Work instruction
In the data that follows, count every line holding the string "environment" and give the count alone.

(Dataset entries)
· · ·

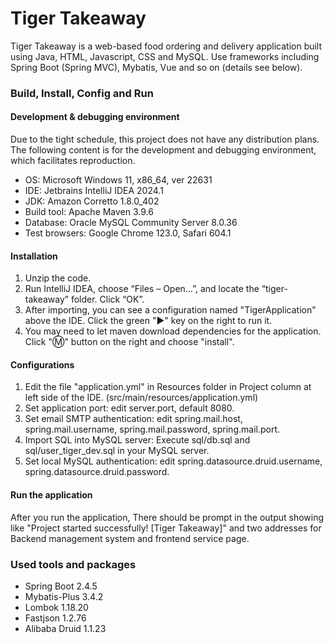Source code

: # Tiger Takeaway

Tiger Takeaway is a web-based food ordering and delivery application built using Java, HTML, Javascript, CSS and MySQL.
Use frameworks including Spring Boot (Spring MVC), Mybatis, Vue and so on (details see below).

### Build, Install, Config and Run

#### Development & debugging environment

Due to the tight schedule, this project does not have any distribution plans. The following content is for the 
development and debugging environment, which facilitates reproduction.

 - OS: Microsoft Windows 11, x86_64, ver 22631
 - IDE: Jetbrains IntelliJ IDEA 2024.1
 - JDK: Amazon Corretto 1.8.0_402
 - Build tool: Apache Maven 3.9.6
 - Database: Oracle MySQL Community Server 8.0.36
 - Test browsers: Google Chrome 123.0, Safari 604.1

#### Installation

1. Unzip the code.
2. Run IntelliJ IDEA, choose “Files – Open…”, and locate the “tiger-takeaway” folder. Click “OK”.
3. After importing, you can see a configuration named "TigerApplication" above the IDE. Click the green "▶" key on the 
   right to run it.
4. You may need to let maven download dependencies for the application. Click "Ⓜ️" button on the right and choose 
   "install".

#### Configurations

1. Edit the file "application.yml" in Resources folder in Project column at left side of the IDE.
   (src/main/resources/application.yml)
2. Set application port: edit server.port, default 8080.
3. Set email SMTP authentication: edit spring.mail.host, spring.mail.username, spring.mail.password, spring.mail.port.
4. Import SQL into MySQL server: Execute sql/db.sql and sql/user_tiger_dev.sql in your MySQL server.
5. Set local MySQL authentication: edit spring.datasource.druid.username, spring.datasource.druid.password.

#### Run the application

After you run the application, There should be prompt in the output showing like "Project started successfully! 
   [Tiger Takeaway]" and two addresses for Backend management system and frontend service page.

### Used tools and packages

 - Spring Boot 2.4.5
 - Mybatis-Plus 3.4.2
 - Lombok 1.18.20
 - Fastjson 1.2.76
 - Alibaba Druid 1.1.23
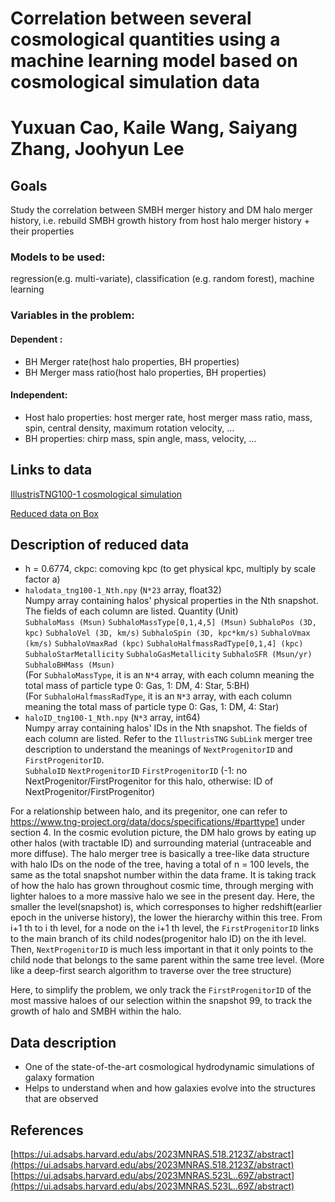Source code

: # Correlation between several cosmological quantities using a machine learning model based on cosmological simulation data

# Yuxuan Cao, Kaile Wang, Saiyang Zhang, Joohyun Lee


## Goals
Study the correlation between SMBH merger history and DM halo merger history, i.e. rebuild SMBH growth history from host halo merger history + their properties

### Models to be used: 
regression(e.g. multi-variate), classification (e.g. random forest), machine learning

### Variables in the problem:
#### Dependent : 
- BH Merger rate(host halo properties, BH properties)
- BH Merger mass ratio(host halo properties, BH properties)
#### Independent: 
- Host halo properties: host merger rate, host merger mass ratio, mass, spin, central density, maximum rotation velocity, …
- BH properties: chirp mass, spin angle, mass, velocity, …


## Links to data
[IllustrisTNG100-1 cosmological simulation](https://www.tng-project.org/data/downloads/TNG100-1/)

[Reduced data on Box](https://utexas.box.com/s/5ke8msfwskzskik3c6oze9e2mlgaw37u)


## Description of reduced data
- h = 0.6774, ckpc: comoving kpc (to get physical kpc, multiply by scale factor a)
- `halodata_tng100-1_Nth.npy` (`N*23` array, float32)<br>
Numpy array containing halos' physical properties in the Nth snapshot. The fields of each column are listed. Quantity (Unit)<br>
`SubhaloMass (Msun)` `SubhaloMassType[0,1,4,5] (Msun)` `SubhaloPos (3D, kpc)` `SubhaloVel (3D, km/s)` `SubhaloSpin (3D, kpc*km/s)` `SubhaloVmax (km/s)` `SubhaloVmaxRad (kpc)` `SubhaloHalfmassRadType[0,1,4] (kpc)` `SubhaloStarMetallicity` `SubhaloGasMetallicity` `SubhaloSFR (Msun/yr)` `SubhaloBHMass (Msun)`<br>
(For `SubhaloMassType`, it is an `N*4` array, with each column meaning the total mass of particle type 0: Gas, 1: DM, 4: Star, 5:BH)<br>
(For `SubhaloHalfmassRadType`, it is an `N*3` array, with each column meaning the total mass of particle type 0: Gas, 1: DM, 4: Star)<br>
- `haloID_tng100-1_Nth.npy` (`N*3` array, int64)<br>
Numpy array containing halos' IDs in the Nth snapshot. The fields of each column are listed. Refer to the `IllustrisTNG` `SubLink` merger tree description to understand the meanings of `NextProgenitorID` and `FirstProgenitorID`.<br>
`SubhaloID` `NextProgenitorID` `FirstProgenitorID` (-1: no NextProgenitor/FirstProgenitor for this halo, otherwise: ID of NextProgenitor/FirstProgenitor)

For a relationship between halo, and its pregenitor, one can refer to https://www.tng-project.org/data/docs/specifications/#parttype1 under section 4. In the cosmic evolution picture, the DM halo grows by eating up other halos (with tractable ID) and surrounding material (untraceable and more diffuse). The halo merger tree is basically a tree-like data structure with halo IDs on the node of the tree, having a total of n = 100 levels, the same as the total snapshot number within the data frame.  It is taking track of how the halo has grown throughout cosmic time, through merging with lighter haloes to a more massive halo we see in the present day. Here, the smaller the level(snapshot) is, which corresponses to higher redshift(earlier epoch in the universe history), the lower the hierarchy within this tree. From i+1 th to i th level, for a node on the i+1 th level, the `FirstProgenitorID` links to the main branch of its child nodes(progenitor halo ID) on the ith level. Then, `NextProgenitorID` is much less important in that it only points to the child node that belongs to the same parent within the same tree level. (More like a deep-first search algorithm to traverse over the tree structure)  

Here, to simplify the problem, we only track the `FirstProgenitorID` of the most massive haloes of our selection within the snapshot 99, to track the growth of halo and SMBH within the halo.


## Data description
- One of the state-of-the-art cosmological hydrodynamic simulations of galaxy formation
- Helps to understand when and how galaxies evolve into the structures that are observed


## References
[https://ui.adsabs.harvard.edu/abs/2023MNRAS.518.2123Z/abstract](https://ui.adsabs.harvard.edu/abs/2023MNRAS.518.2123Z/abstract)<br>
[https://ui.adsabs.harvard.edu/abs/2023MNRAS.523L..69Z/abstract](https://ui.adsabs.harvard.edu/abs/2023MNRAS.523L..69Z/abstract)
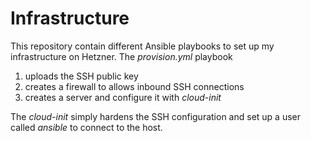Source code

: # Infrastructure

This repository contain different Ansible playbooks to set up my infrastructure on Hetzner. The _provision.yml_ playbook
1) uploads the SSH public key
2) creates a firewall to allows inbound SSH connections
3) creates a server and configure it with _cloud-init_

The _cloud-init_ simply hardens the SSH configuration and set up a user called _ansible_ to connect to the host.
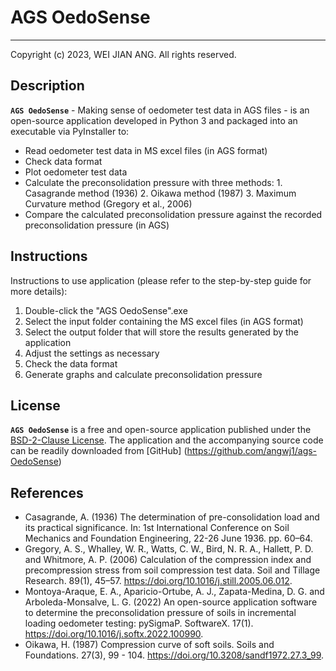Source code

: # AGS OedoSense
--------
Copyright (c) 2023, WEI JIAN ANG.
All rights reserved.

Description
--------
**``AGS OedoSense``** - Making sense of oedometer test data in AGS files - is an open-source application developed in Python 3 and packaged into an executable via PyInstaller to: 
- Read oedometer test data in MS excel files (in AGS format)
- Check data format 
- Plot oedometer test data
- Calculate the preconsolidation pressure with three methods: 
        1. Casagrande method (1936) 
        2. Oikawa method (1987)
        3. Maximum Curvature method (Gregory et al., 2006) 
- Compare the calculated preconsolidation pressure against the recorded preconsolidation pressure (in AGS)

Instructions
--------
Instructions to use application (please refer to the step-by-step guide for more details):
1. Double-click the "AGS OedoSense".exe
2. Select the input folder containing the MS excel files (in AGS format)
3. Select the output folder that will store the results generated by the application 
4. Adjust the settings as necessary 
5. Check the data format
6. Generate graphs and calculate preconsolidation pressure

License
--------
**``AGS OedoSense``** is a free and open-source application published under the [BSD-2-Clause License](https://opensource.org/licenses/BSD-2-Clause). The application and the accompanying source code can be readily downloaded from [GitHub] (https://github.com/angwj1/ags-OedoSense)

References
--------
- Casagrande, A. (1936) The determination of pre-consolidation load and its practical significance. In: 1st International Conference on Soil Mechanics and Foundation Engineering, 22-26 June 1936. pp. 60–64.
- Gregory, A. S., Whalley, W. R., Watts, C. W., Bird, N. R. A., Hallett, P. D. and Whitmore, A. P. (2006) Calculation of the compression index and precompression stress from soil compression test data. Soil and Tillage Research. 89(1), 45–57. https://doi.org/10.1016/j.still.2005.06.012.
- Montoya-Araque, E. A., Aparicio-Ortube, A. J., Zapata-Medina, D. G. and Arboleda-Monsalve, L. G. (2022) An open-source application software to determine the preconsolidation pressure of soils in incremental loading oedometer testing: pySigmaP. SoftwareX. 17(1). https://doi.org/10.1016/j.softx.2022.100990.
- Oikawa, H. (1987) Compression curve of soft soils. Soils and Foundations. 27(3), 99 - 104. https://doi.org/10.3208/sandf1972.27.3_99.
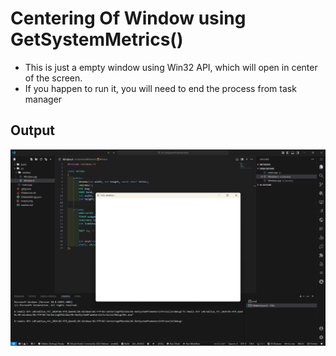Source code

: # Centering Of Window using GetSystemMetrics()

- This is just a empty window using Win32 API, which will open in center of the screen.
- If you happen to run it, you will need to end the process from task manager

## Output

![alt text](output.png)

· · ·

Solution for this problem
2